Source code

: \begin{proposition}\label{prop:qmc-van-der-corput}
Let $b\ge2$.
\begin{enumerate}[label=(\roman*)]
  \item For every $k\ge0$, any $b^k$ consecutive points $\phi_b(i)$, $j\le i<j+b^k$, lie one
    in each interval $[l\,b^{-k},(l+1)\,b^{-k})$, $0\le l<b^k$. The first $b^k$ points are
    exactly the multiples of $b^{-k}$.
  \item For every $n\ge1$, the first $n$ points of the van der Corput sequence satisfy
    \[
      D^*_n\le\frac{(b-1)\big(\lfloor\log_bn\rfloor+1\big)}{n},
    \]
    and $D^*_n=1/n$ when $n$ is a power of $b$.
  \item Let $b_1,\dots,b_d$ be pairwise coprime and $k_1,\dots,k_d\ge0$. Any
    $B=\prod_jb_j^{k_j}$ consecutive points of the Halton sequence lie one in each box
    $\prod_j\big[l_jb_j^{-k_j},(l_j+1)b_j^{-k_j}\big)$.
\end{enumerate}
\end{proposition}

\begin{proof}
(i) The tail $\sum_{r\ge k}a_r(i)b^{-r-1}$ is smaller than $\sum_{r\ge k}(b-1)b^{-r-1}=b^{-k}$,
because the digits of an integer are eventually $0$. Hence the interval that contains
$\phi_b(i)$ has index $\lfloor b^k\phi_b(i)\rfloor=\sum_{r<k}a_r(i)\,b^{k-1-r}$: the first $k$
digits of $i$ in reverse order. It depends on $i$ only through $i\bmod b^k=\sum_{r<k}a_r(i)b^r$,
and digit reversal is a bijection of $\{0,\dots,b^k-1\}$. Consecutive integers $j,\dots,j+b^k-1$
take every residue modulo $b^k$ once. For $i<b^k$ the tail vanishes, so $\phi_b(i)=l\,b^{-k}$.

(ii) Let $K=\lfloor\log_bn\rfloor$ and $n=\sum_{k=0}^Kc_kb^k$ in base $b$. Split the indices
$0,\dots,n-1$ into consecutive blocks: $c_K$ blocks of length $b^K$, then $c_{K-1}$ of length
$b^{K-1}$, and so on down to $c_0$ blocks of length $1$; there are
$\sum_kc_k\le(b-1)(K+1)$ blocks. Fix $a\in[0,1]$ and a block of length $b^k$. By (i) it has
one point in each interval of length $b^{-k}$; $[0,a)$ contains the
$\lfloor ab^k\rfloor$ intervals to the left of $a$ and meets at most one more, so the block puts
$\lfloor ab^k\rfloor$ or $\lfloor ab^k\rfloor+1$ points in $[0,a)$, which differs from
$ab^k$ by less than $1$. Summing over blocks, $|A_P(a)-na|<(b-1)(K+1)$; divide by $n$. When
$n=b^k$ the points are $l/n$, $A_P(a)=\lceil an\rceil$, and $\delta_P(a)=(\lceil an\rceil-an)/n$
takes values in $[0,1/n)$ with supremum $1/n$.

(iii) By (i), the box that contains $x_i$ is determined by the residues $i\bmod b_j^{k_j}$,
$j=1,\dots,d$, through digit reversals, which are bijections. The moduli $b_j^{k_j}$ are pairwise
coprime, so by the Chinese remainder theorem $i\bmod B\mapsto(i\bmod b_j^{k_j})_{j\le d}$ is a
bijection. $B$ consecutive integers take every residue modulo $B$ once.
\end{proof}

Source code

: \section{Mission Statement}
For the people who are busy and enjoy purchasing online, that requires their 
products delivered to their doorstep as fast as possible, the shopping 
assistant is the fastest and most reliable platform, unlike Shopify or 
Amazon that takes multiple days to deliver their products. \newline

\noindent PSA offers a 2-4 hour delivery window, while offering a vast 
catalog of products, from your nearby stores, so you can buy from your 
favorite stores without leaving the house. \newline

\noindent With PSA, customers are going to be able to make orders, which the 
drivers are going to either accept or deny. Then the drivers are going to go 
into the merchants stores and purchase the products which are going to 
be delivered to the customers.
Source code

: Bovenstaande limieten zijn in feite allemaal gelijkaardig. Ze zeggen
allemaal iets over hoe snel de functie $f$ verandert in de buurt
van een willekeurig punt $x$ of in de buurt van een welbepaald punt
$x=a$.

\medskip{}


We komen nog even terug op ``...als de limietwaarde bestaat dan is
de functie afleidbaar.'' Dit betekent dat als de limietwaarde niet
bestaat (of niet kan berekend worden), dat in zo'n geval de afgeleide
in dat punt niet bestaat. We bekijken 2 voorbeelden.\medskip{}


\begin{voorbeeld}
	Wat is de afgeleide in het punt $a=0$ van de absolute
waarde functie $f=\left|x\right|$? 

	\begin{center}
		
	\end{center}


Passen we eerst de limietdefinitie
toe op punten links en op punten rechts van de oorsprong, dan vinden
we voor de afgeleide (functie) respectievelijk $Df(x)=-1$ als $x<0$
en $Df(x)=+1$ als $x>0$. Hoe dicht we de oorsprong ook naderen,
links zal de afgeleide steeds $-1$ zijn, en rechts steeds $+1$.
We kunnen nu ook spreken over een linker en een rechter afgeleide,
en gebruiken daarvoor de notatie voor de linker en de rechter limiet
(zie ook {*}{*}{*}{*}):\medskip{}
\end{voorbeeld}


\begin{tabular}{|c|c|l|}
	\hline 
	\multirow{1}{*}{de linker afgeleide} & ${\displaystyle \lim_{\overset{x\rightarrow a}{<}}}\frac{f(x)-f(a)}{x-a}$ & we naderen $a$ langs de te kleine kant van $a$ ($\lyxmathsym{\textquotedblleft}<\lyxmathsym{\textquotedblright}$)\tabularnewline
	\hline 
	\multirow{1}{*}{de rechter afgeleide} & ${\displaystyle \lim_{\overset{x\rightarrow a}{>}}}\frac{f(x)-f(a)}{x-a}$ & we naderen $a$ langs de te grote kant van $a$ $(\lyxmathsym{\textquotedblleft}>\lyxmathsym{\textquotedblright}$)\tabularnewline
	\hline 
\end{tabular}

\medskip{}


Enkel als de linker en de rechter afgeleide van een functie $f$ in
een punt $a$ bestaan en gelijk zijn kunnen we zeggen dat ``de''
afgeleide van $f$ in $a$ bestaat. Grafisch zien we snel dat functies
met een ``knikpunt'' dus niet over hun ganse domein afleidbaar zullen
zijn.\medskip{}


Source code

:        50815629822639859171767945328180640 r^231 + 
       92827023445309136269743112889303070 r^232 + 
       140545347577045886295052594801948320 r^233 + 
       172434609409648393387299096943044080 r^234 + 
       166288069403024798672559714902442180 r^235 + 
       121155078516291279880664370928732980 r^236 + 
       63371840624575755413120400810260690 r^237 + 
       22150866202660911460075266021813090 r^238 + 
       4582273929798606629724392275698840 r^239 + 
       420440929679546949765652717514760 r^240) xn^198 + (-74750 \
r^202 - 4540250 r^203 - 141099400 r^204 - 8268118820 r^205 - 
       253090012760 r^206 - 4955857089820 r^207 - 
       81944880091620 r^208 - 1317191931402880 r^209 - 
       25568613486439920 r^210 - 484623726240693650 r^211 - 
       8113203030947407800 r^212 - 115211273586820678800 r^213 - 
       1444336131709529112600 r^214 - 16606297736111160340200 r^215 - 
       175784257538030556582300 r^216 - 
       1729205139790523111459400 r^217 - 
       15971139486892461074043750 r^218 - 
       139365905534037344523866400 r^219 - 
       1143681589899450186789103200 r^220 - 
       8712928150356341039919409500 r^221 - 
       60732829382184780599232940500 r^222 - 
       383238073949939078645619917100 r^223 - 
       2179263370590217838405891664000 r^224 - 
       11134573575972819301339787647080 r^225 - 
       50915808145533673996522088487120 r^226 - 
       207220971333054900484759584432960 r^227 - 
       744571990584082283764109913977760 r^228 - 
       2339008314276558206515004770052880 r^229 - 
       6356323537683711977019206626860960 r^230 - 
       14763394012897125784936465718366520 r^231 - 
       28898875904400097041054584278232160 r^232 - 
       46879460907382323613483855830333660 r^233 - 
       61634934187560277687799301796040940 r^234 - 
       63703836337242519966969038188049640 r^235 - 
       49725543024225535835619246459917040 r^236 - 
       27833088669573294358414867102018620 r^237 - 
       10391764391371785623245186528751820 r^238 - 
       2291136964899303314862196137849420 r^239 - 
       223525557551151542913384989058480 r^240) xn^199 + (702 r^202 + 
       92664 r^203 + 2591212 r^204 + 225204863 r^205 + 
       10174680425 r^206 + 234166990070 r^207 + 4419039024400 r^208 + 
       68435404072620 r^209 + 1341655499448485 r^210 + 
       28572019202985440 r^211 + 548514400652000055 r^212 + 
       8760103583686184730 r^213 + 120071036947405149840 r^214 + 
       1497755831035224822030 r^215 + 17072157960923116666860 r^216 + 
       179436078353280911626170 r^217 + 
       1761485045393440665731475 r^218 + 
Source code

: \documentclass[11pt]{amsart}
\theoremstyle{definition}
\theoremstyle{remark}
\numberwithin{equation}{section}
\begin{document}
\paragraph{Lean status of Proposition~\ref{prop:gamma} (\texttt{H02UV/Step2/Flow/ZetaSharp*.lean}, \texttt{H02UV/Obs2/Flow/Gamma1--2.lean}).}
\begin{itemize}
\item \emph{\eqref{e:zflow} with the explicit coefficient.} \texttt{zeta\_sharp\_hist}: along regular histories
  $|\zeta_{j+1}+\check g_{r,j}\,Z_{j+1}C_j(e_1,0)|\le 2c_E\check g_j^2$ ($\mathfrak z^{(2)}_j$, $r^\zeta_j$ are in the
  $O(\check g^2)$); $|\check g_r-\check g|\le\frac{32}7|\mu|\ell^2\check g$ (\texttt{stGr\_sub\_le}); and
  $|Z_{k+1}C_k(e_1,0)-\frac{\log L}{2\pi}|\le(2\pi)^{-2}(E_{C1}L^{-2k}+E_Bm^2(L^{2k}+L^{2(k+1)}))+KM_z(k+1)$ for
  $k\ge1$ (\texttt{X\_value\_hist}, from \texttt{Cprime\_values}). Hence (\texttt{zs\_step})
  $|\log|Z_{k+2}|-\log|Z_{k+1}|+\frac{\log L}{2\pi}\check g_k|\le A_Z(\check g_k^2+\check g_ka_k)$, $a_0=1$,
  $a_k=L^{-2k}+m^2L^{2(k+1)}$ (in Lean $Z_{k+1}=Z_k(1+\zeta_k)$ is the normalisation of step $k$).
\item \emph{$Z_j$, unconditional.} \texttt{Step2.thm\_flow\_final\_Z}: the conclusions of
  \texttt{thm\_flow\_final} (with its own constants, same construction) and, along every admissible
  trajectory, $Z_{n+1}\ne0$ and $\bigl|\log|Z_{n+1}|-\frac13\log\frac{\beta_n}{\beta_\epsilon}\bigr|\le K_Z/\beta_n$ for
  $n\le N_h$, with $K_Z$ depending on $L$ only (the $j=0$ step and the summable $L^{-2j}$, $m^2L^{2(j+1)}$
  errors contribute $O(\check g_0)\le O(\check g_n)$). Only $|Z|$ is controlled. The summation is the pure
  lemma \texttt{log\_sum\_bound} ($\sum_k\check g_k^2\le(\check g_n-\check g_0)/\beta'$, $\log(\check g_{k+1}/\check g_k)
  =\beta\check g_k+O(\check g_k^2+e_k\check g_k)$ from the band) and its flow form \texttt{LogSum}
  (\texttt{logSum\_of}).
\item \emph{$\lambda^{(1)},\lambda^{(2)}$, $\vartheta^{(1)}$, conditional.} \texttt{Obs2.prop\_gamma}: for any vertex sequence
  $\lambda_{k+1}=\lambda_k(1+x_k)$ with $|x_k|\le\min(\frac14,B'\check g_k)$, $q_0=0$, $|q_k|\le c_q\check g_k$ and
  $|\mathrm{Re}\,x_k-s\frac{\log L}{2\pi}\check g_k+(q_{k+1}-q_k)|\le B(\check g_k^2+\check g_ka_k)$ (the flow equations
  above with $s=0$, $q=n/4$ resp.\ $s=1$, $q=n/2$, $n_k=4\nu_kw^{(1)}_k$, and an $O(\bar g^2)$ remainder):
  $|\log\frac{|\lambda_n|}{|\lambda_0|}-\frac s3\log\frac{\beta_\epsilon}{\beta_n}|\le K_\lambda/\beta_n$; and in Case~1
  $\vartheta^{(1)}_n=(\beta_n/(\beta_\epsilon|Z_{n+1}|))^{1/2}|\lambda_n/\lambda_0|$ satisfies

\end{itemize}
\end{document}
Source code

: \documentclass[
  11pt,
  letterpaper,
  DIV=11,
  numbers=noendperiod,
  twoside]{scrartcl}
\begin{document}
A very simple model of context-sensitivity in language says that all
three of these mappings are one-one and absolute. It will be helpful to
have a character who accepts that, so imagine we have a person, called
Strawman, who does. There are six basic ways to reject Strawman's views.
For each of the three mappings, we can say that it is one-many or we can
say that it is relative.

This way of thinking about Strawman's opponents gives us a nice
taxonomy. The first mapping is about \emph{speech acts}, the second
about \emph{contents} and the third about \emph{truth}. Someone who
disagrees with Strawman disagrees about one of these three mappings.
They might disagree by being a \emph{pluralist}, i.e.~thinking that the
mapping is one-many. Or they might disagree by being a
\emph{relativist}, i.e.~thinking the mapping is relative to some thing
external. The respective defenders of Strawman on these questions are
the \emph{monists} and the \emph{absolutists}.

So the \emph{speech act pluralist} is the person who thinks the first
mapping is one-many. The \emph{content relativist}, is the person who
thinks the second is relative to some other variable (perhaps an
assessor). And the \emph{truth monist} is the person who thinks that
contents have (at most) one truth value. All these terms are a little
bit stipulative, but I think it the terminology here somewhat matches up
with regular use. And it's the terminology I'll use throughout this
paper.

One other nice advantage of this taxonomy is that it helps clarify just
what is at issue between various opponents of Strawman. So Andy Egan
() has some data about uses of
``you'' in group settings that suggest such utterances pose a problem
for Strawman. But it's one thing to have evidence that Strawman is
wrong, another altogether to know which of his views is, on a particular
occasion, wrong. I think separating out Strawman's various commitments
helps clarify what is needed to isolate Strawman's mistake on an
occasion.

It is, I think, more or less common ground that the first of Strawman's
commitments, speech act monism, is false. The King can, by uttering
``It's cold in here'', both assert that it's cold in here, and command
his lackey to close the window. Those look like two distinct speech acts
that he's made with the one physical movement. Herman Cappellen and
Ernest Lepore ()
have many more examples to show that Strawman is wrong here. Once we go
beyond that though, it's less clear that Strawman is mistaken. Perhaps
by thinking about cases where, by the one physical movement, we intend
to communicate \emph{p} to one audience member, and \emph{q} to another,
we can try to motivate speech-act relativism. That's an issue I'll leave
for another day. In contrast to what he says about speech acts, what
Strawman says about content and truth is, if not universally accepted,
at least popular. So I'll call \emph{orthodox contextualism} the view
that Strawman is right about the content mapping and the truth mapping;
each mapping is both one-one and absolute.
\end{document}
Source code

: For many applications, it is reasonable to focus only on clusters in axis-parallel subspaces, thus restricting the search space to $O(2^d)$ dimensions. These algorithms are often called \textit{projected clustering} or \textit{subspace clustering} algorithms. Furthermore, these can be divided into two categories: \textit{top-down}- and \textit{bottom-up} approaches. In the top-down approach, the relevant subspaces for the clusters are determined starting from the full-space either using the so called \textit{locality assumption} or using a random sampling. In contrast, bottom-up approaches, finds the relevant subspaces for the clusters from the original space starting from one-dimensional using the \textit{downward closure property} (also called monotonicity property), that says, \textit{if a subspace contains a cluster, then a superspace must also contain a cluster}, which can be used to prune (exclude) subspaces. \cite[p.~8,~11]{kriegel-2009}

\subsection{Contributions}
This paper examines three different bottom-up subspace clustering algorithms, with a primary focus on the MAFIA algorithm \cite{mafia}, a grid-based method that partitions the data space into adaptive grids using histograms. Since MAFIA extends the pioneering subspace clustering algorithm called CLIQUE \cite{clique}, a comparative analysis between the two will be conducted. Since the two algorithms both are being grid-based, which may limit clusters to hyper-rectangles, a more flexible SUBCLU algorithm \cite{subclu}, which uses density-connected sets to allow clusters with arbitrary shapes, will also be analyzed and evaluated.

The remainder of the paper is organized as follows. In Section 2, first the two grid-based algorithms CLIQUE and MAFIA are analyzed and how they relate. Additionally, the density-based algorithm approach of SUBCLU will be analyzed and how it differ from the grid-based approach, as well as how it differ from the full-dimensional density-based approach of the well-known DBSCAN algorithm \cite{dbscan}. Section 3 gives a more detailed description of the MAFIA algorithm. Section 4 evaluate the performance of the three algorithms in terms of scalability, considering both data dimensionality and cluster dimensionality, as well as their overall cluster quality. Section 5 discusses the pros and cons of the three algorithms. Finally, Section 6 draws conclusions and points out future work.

EXERCISE: Start at the first line of the entries and stop at the line with "digits of $i$". Retype each of those lines exactly, both ends included.

EXPECTED ANSWER:
Source code

: \begin{proposition}\label{prop:qmc-van-der-corput}
Let $b\ge2$.
\begin{enumerate}[label=(\roman*)]
  \item For every $k\ge0$, any $b^k$ consecutive points $\phi_b(i)$, $j\le i<j+b^k$, lie one
    in each interval $[l\,b^{-k},(l+1)\,b^{-k})$, $0\le l<b^k$. The first $b^k$ points are
    exactly the multiples of $b^{-k}$.
  \item For every $n\ge1$, the first $n$ points of the van der Corput sequence satisfy
    \[
      D^*_n\le\frac{(b-1)\big(\lfloor\log_bn\rfloor+1\big)}{n},
    \]
    and $D^*_n=1/n$ when $n$ is a power of $b$.
  \item Let $b_1,\dots,b_d$ be pairwise coprime and $k_1,\dots,k_d\ge0$. Any
    $B=\prod_jb_j^{k_j}$ consecutive points of the Halton sequence lie one in each box
    $\prod_j\big[l_jb_j^{-k_j},(l_j+1)b_j^{-k_j}\big)$.
\end{enumerate}
\end{proposition}

\begin{proof}
(i) The tail $\sum_{r\ge k}a_r(i)b^{-r-1}$ is smaller than $\sum_{r\ge k}(b-1)b^{-r-1}=b^{-k}$,
because the digits of an integer are eventually $0$. Hence the interval that contains
$\phi_b(i)$ has index $\lfloor b^k\phi_b(i)\rfloor=\sum_{r<k}a_r(i)\,b^{k-1-r}$: the first $k$
digits of $i$ in reverse order. It depends on $i$ only through $i\bmod b^k=\sum_{r<k}a_r(i)b^r$,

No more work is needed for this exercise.